:: What is being asked ::
Apart from the pictures, write out all the records exactly.

Plain-text document sources
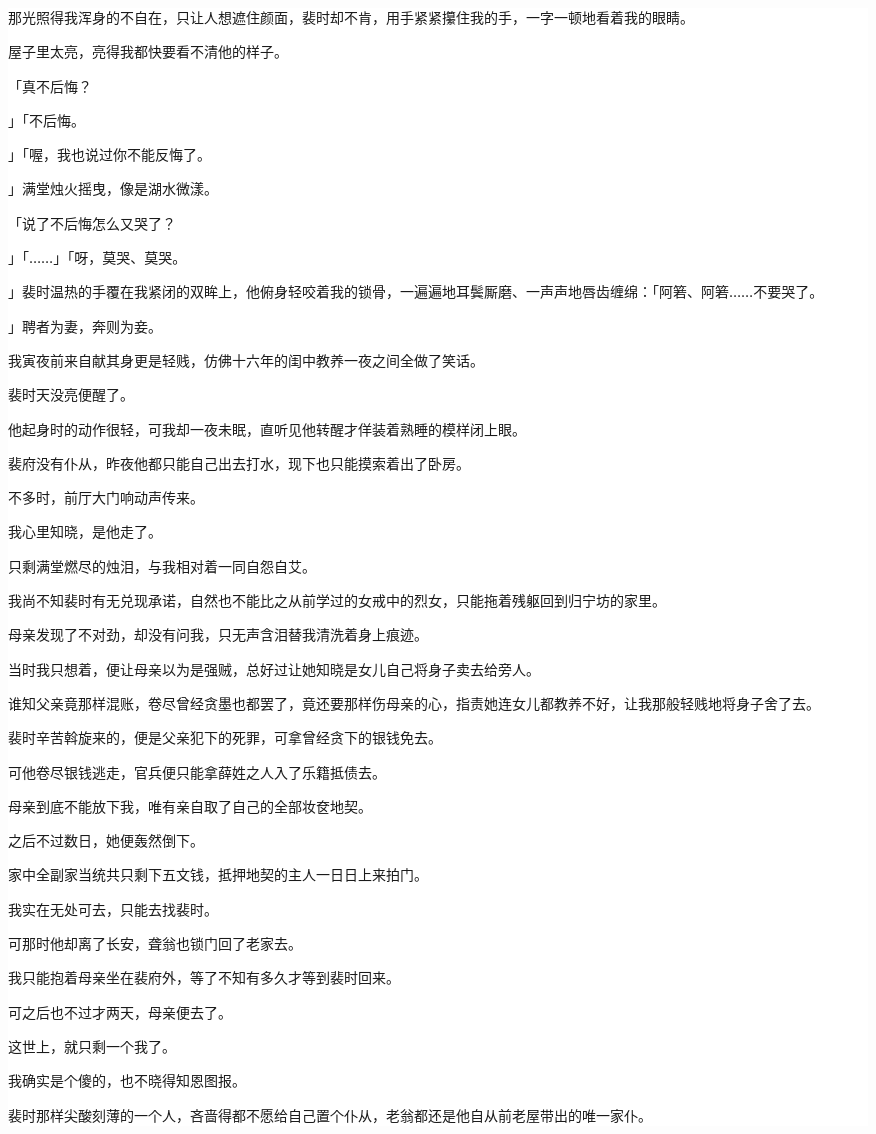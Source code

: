 那光照得我浑身的不自在，只让人想遮住颜面，裴时却不肯，用手紧紧攥住我的手，一字一顿地看着我的眼睛。

屋子里太亮，亮得我都快要看不清他的样子。

「真不后悔？

」「不后悔。

」「喔，我也说过你不能反悔了。

」满堂烛火摇曳，像是湖水微漾。

「说了不后悔怎么又哭了？

」「……」「呀，莫哭、莫哭。

」裴时温热的手覆在我紧闭的双眸上，他俯身轻咬着我的锁骨，一遍遍地耳鬓厮磨、一声声地唇齿缠绵：「阿箬、阿箬……不要哭了。

」聘者为妻，奔则为妾。

我寅夜前来自献其身更是轻贱，仿佛十六年的闺中教养一夜之间全做了笑话。

裴时天没亮便醒了。

他起身时的动作很轻，可我却一夜未眠，直听见他转醒才佯装着熟睡的模样闭上眼。

裴府没有仆从，昨夜他都只能自己出去打水，现下也只能摸索着出了卧房。

不多时，前厅大门响动声传来。

我心里知晓，是他走了。

只剩满堂燃尽的烛泪，与我相对着一同自怨自艾。

我尚不知裴时有无兑现承诺，自然也不能比之从前学过的女戒中的烈女，只能拖着残躯回到归宁坊的家里。

母亲发现了不对劲，却没有问我，只无声含泪替我清洗着身上痕迹。

当时我只想着，便让母亲以为是强贼，总好过让她知晓是女儿自己将身子卖去给旁人。

谁知父亲竟那样混账，卷尽曾经贪墨也都罢了，竟还要那样伤母亲的心，指责她连女儿都教养不好，让我那般轻贱地将身子舍了去。

裴时辛苦斡旋来的，便是父亲犯下的死罪，可拿曾经贪下的银钱免去。

可他卷尽银钱逃走，官兵便只能拿薛姓之人入了乐籍抵债去。

母亲到底不能放下我，唯有亲自取了自己的全部妆奁地契。

之后不过数日，她便轰然倒下。

家中全副家当统共只剩下五文钱，抵押地契的主人一日日上来拍门。

我实在无处可去，只能去找裴时。

可那时他却离了长安，聋翁也锁门回了老家去。

我只能抱着母亲坐在裴府外，等了不知有多久才等到裴时回来。

可之后也不过才两天，母亲便去了。

这世上，就只剩一个我了。

我确实是个傻的，也不晓得知恩图报。

裴时那样尖酸刻薄的一个人，吝啬得都不愿给自己置个仆从，老翁都还是他自从前老屋带出的唯一家仆。
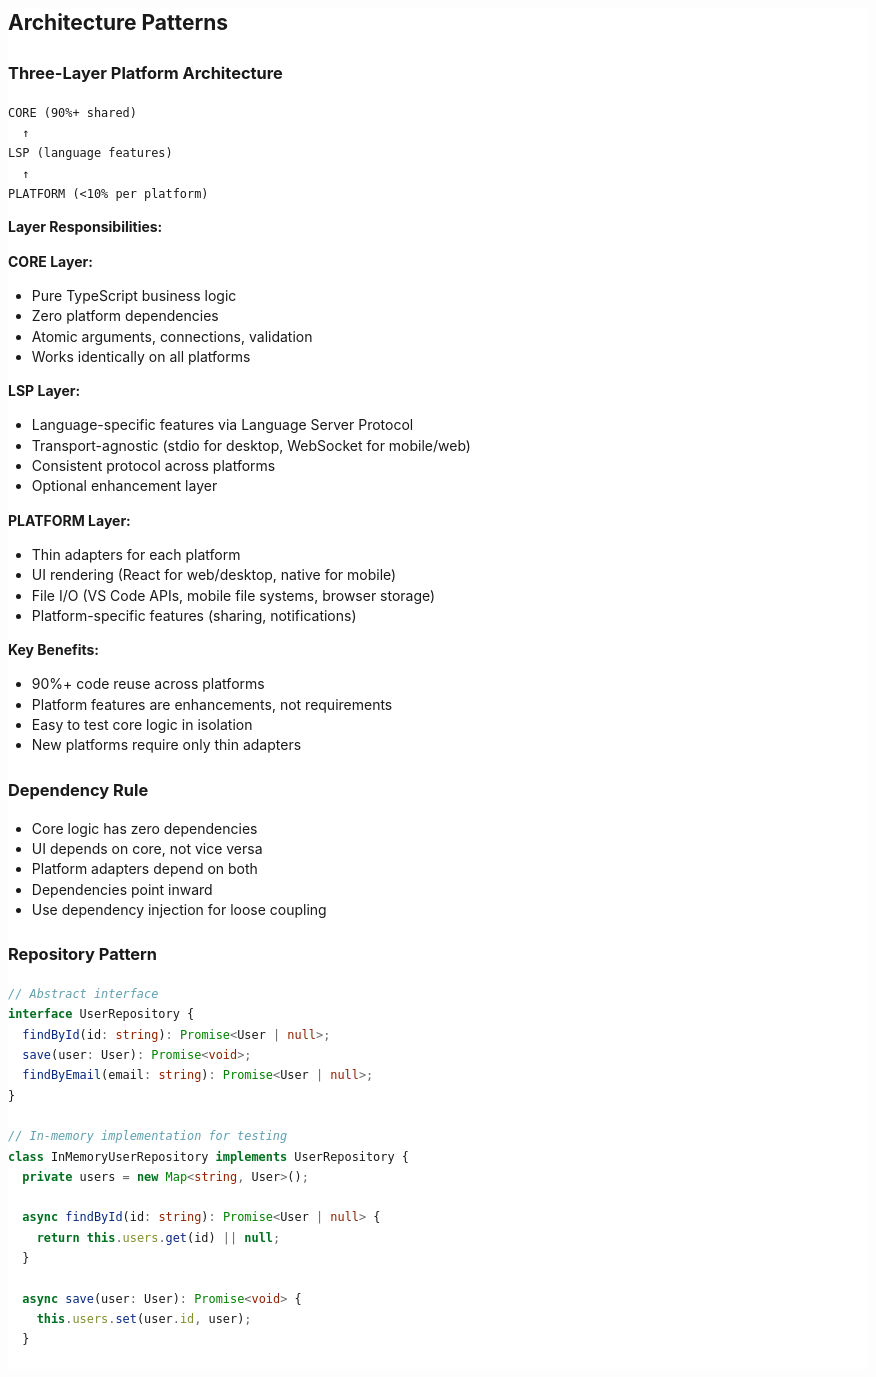 ## Architecture Patterns

### Three-Layer Platform Architecture
```
CORE (90%+ shared)
  ↑
LSP (language features)
  ↑
PLATFORM (<10% per platform)
```

**Layer Responsibilities:**

**CORE Layer:**
- Pure TypeScript business logic
- Zero platform dependencies
- Atomic arguments, connections, validation
- Works identically on all platforms

**LSP Layer:**
- Language-specific features via Language Server Protocol
- Transport-agnostic (stdio for desktop, WebSocket for mobile/web)
- Consistent protocol across platforms
- Optional enhancement layer

**PLATFORM Layer:**
- Thin adapters for each platform
- UI rendering (React for web/desktop, native for mobile)
- File I/O (VS Code APIs, mobile file systems, browser storage)
- Platform-specific features (sharing, notifications)

**Key Benefits:**
- 90%+ code reuse across platforms
- Platform features are enhancements, not requirements
- Easy to test core logic in isolation
- New platforms require only thin adapters

### Dependency Rule
- Core logic has zero dependencies
- UI depends on core, not vice versa
- Platform adapters depend on both
- Dependencies point inward
- Use dependency injection for loose coupling

### Repository Pattern
```typescript
// Abstract interface
interface UserRepository {
  findById(id: string): Promise<User | null>;
  save(user: User): Promise<void>;
  findByEmail(email: string): Promise<User | null>;
}

// In-memory implementation for testing
class InMemoryUserRepository implements UserRepository {
  private users = new Map<string, User>();
  
  async findById(id: string): Promise<User | null> {
    return this.users.get(id) || null;
  }
  
  async save(user: User): Promise<void> {
    this.users.set(user.id, user);
  }
  
```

:: Answer to this problem ::
Source code

: 那光照得我浑身的不自在，只让人想遮住颜面，裴时却不肯，用手紧紧攥住我的手，一字一顿地看着我的眼睛。

屋子里太亮，亮得我都快要看不清他的样子。

「真不后悔？

」「不后悔。

」「喔，我也说过你不能反悔了。

」满堂烛火摇曳，像是湖水微漾。

「说了不后悔怎么又哭了？

」「……」「呀，莫哭、莫哭。

」裴时温热的手覆在我紧闭的双眸上，他俯身轻咬着我的锁骨，一遍遍地耳鬓厮磨、一声声地唇齿缠绵：「阿箬、阿箬……不要哭了。

」聘者为妻，奔则为妾。

我寅夜前来自献其身更是轻贱，仿佛十六年的闺中教养一夜之间全做了笑话。

裴时天没亮便醒了。

他起身时的动作很轻，可我却一夜未眠，直听见他转醒才佯装着熟睡的模样闭上眼。

裴府没有仆从，昨夜他都只能自己出去打水，现下也只能摸索着出了卧房。

不多时，前厅大门响动声传来。

我心里知晓，是他走了。

只剩满堂燃尽的烛泪，与我相对着一同自怨自艾。

我尚不知裴时有无兑现承诺，自然也不能比之从前学过的女戒中的烈女，只能拖着残躯回到归宁坊的家里。

母亲发现了不对劲，却没有问我，只无声含泪替我清洗着身上痕迹。

当时我只想着，便让母亲以为是强贼，总好过让她知晓是女儿自己将身子卖去给旁人。

谁知父亲竟那样混账，卷尽曾经贪墨也都罢了，竟还要那样伤母亲的心，指责她连女儿都教养不好，让我那般轻贱地将身子舍了去。

裴时辛苦斡旋来的，便是父亲犯下的死罪，可拿曾经贪下的银钱免去。

可他卷尽银钱逃走，官兵便只能拿薛姓之人入了乐籍抵债去。

母亲到底不能放下我，唯有亲自取了自己的全部妆奁地契。

之后不过数日，她便轰然倒下。

家中全副家当统共只剩下五文钱，抵押地契的主人一日日上来拍门。

我实在无处可去，只能去找裴时。

可那时他却离了长安，聋翁也锁门回了老家去。

我只能抱着母亲坐在裴府外，等了不知有多久才等到裴时回来。

可之后也不过才两天，母亲便去了。

这世上，就只剩一个我了。

我确实是个傻的，也不晓得知恩图报。

裴时那样尖酸刻薄的一个人，吝啬得都不愿给自己置个仆从，老翁都还是他自从前老屋带出的唯一家仆。
 ## Architecture Patterns

### Three-Layer Platform Architecture
```
CORE (90%+ shared)
  ↑
LSP (language features)
  ↑
PLATFORM (<10% per platform)
```

**Layer Responsibilities:**

**CORE Layer:**
- Pure TypeScript business logic
- Zero platform dependencies
- Atomic arguments, connections, validation
- Works identically on all platforms

**LSP Layer:**
- Language-specific features via Language Server Protocol
- Transport-agnostic (stdio for desktop, WebSocket for mobile/web)
- Consistent protocol across platforms
- Optional enhancement layer

**PLATFORM Layer:**
- Thin adapters for each platform
- UI rendering (React for web/desktop, native for mobile)
- File I/O (VS Code APIs, mobile file systems, browser storage)
- Platform-specific features (sharing, notifications)

**Key Benefits:**
- 90%+ code reuse across platforms
- Platform features are enhancements, not requirements
- Easy to test core logic in isolation
- New platforms require only thin adapters

### Dependency Rule
- Core logic has zero dependencies
- UI depends on core, not vice versa
- Platform adapters depend on both
- Dependencies point inward
- Use dependency injection for loose coupling

### Repository Pattern
```typescript
// Abstract interface
interface UserRepository {
  findById(id: string): Promise<User | null>;
  save(user: User): Promise<void>;
  findByEmail(email: string): Promise<User | null>;
}

// In-memory implementation for testing
class InMemoryUserRepository implements UserRepository {
  private users = new Map<string, User>();
  
  async findById(id: string): Promise<User | null> {
    return this.users.get(id) || null;
  }
  
  async save(user: User): Promise<void> {
    this.users.set(user.id, user);
  }
  
```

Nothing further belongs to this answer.